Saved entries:
• • • • • • •
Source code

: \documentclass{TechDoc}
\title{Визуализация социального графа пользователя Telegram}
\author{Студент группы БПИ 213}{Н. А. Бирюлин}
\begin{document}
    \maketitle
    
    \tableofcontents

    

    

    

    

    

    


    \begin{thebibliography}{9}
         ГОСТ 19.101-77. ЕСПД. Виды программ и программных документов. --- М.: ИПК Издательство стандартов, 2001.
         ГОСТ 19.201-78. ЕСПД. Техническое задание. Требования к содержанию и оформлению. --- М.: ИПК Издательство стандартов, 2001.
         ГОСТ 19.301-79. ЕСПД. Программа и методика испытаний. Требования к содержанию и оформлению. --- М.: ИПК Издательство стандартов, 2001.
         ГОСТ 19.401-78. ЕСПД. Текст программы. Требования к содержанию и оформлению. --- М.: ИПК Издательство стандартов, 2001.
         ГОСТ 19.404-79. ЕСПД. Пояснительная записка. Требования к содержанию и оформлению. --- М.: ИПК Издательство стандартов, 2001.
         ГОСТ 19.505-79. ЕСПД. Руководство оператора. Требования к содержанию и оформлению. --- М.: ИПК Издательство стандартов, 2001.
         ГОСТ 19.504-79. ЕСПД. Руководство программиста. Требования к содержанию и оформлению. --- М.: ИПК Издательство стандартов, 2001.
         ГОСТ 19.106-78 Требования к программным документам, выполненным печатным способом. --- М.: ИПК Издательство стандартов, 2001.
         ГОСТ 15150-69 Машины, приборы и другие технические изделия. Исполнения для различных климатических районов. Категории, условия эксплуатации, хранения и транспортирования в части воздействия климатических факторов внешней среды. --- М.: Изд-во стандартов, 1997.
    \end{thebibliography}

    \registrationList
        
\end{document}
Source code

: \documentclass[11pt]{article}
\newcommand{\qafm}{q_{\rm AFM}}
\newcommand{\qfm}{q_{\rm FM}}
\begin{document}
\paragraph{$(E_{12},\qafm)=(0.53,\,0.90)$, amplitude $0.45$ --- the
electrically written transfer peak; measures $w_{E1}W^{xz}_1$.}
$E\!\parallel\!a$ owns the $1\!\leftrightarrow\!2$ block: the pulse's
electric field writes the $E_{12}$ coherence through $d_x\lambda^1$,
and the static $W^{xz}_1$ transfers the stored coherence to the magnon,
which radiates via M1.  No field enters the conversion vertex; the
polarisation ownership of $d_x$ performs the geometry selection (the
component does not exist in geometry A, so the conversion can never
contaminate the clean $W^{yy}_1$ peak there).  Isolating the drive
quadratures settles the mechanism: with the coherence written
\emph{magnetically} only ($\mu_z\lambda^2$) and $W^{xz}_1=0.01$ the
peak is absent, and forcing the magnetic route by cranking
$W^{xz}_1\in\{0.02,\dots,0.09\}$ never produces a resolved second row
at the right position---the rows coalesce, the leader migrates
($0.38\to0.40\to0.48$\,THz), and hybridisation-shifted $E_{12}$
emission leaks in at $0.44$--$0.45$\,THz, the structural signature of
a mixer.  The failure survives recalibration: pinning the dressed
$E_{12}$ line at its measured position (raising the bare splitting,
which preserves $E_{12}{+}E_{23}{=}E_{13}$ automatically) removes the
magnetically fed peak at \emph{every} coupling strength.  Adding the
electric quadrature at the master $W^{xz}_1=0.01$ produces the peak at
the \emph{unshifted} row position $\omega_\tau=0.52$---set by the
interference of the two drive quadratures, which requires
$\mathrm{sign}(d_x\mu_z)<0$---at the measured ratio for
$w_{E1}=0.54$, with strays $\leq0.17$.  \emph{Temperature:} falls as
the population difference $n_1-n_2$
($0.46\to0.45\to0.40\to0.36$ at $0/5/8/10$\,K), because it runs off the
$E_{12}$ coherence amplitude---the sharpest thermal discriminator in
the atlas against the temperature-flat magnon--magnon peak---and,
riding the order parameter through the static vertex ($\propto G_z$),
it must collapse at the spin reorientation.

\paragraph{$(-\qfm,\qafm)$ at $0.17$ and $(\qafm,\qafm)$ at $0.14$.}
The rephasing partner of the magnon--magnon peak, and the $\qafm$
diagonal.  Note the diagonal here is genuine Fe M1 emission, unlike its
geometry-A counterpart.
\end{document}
• • • • • • •
→ Work item: Begin at the line containing "The rephasing partner" and reproduce each line through the end of the records above.

→ Exercise answer:
The rephasing partner of the magnon--magnon peak, and the $\qafm$
diagonal.  Note the diagonal here is genuine Fe M1 emission, unlike its
geometry-A counterpart.
\end{document}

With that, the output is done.